- **PROBLEM REQUIREMENTS**
The whole listing needs to be restated word for word.

- **RECORDS FOR THIS TASK**
= = = = = = =

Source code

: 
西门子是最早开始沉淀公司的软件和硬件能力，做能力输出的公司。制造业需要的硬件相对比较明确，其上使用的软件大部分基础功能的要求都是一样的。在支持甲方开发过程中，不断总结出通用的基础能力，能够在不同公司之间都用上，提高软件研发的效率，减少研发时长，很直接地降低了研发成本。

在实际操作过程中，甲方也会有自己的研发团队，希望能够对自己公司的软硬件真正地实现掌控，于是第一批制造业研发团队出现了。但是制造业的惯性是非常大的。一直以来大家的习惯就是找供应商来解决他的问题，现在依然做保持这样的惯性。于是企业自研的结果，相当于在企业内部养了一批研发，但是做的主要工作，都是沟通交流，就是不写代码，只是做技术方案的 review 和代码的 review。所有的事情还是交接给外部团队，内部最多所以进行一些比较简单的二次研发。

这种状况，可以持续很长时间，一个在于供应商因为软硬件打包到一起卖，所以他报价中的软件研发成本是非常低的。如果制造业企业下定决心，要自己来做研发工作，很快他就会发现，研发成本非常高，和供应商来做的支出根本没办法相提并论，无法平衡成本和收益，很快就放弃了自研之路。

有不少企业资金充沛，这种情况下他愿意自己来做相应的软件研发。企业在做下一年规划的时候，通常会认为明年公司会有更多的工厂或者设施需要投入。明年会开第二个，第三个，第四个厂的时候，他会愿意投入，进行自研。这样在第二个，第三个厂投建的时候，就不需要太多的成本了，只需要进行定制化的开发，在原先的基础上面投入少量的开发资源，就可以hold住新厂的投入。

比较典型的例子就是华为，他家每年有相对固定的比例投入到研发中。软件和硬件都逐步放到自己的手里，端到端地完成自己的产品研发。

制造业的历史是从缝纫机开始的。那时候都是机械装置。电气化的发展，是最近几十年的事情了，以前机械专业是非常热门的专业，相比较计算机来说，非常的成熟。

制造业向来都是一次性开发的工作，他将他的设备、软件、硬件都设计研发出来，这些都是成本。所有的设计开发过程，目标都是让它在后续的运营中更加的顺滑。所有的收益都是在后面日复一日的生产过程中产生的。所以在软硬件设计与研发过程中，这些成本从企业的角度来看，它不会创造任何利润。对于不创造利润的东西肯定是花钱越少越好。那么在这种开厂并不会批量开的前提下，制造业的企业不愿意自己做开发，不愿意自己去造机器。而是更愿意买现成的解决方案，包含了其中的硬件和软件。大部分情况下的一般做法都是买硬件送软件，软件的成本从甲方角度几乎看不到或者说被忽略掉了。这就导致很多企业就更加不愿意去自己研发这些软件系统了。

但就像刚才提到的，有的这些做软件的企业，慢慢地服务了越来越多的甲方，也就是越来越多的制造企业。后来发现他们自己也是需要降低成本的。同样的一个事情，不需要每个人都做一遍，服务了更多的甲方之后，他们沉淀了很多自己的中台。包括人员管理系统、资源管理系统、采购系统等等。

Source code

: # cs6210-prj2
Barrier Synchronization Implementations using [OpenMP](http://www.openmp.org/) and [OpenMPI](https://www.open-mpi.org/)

= = = = = = =

- **TASK RESULT**
Source code

: 
西门子是最早开始沉淀公司的软件和硬件能力，做能力输出的公司。制造业需要的硬件相对比较明确，其上使用的软件大部分基础功能的要求都是一样的。在支持甲方开发过程中，不断总结出通用的基础能力，能够在不同公司之间都用上，提高软件研发的效率，减少研发时长，很直接地降低了研发成本。

在实际操作过程中，甲方也会有自己的研发团队，希望能够对自己公司的软硬件真正地实现掌控，于是第一批制造业研发团队出现了。但是制造业的惯性是非常大的。一直以来大家的习惯就是找供应商来解决他的问题，现在依然做保持这样的惯性。于是企业自研的结果，相当于在企业内部养了一批研发，但是做的主要工作，都是沟通交流，就是不写代码，只是做技术方案的 review 和代码的 review。所有的事情还是交接给外部团队，内部最多所以进行一些比较简单的二次研发。

这种状况，可以持续很长时间，一个在于供应商因为软硬件打包到一起卖，所以他报价中的软件研发成本是非常低的。如果制造业企业下定决心，要自己来做研发工作，很快他就会发现，研发成本非常高，和供应商来做的支出根本没办法相提并论，无法平衡成本和收益，很快就放弃了自研之路。

有不少企业资金充沛，这种情况下他愿意自己来做相应的软件研发。企业在做下一年规划的时候，通常会认为明年公司会有更多的工厂或者设施需要投入。明年会开第二个，第三个，第四个厂的时候，他会愿意投入，进行自研。这样在第二个，第三个厂投建的时候，就不需要太多的成本了，只需要进行定制化的开发，在原先的基础上面投入少量的开发资源，就可以hold住新厂的投入。

比较典型的例子就是华为，他家每年有相对固定的比例投入到研发中。软件和硬件都逐步放到自己的手里，端到端地完成自己的产品研发。

制造业的历史是从缝纫机开始的。那时候都是机械装置。电气化的发展，是最近几十年的事情了，以前机械专业是非常热门的专业，相比较计算机来说，非常的成熟。

制造业向来都是一次性开发的工作，他将他的设备、软件、硬件都设计研发出来，这些都是成本。所有的设计开发过程，目标都是让它在后续的运营中更加的顺滑。所有的收益都是在后面日复一日的生产过程中产生的。所以在软硬件设计与研发过程中，这些成本从企业的角度来看，它不会创造任何利润。对于不创造利润的东西肯定是花钱越少越好。那么在这种开厂并不会批量开的前提下，制造业的企业不愿意自己做开发，不愿意自己去造机器。而是更愿意买现成的解决方案，包含了其中的硬件和软件。大部分情况下的一般做法都是买硬件送软件，软件的成本从甲方角度几乎看不到或者说被忽略掉了。这就导致很多企业就更加不愿意去自己研发这些软件系统了。

但就像刚才提到的，有的这些做软件的企业，慢慢地服务了越来越多的甲方，也就是越来越多的制造企业。后来发现他们自己也是需要降低成本的。同样的一个事情，不需要每个人都做一遍，服务了更多的甲方之后，他们沉淀了很多自己的中台。包括人员管理系统、资源管理系统、采购系统等等。

Source code

: # cs6210-prj2
Barrier Synchronization Implementations using [OpenMP](http://www.openmp.org/) and [OpenMPI](https://www.open-mpi.org/)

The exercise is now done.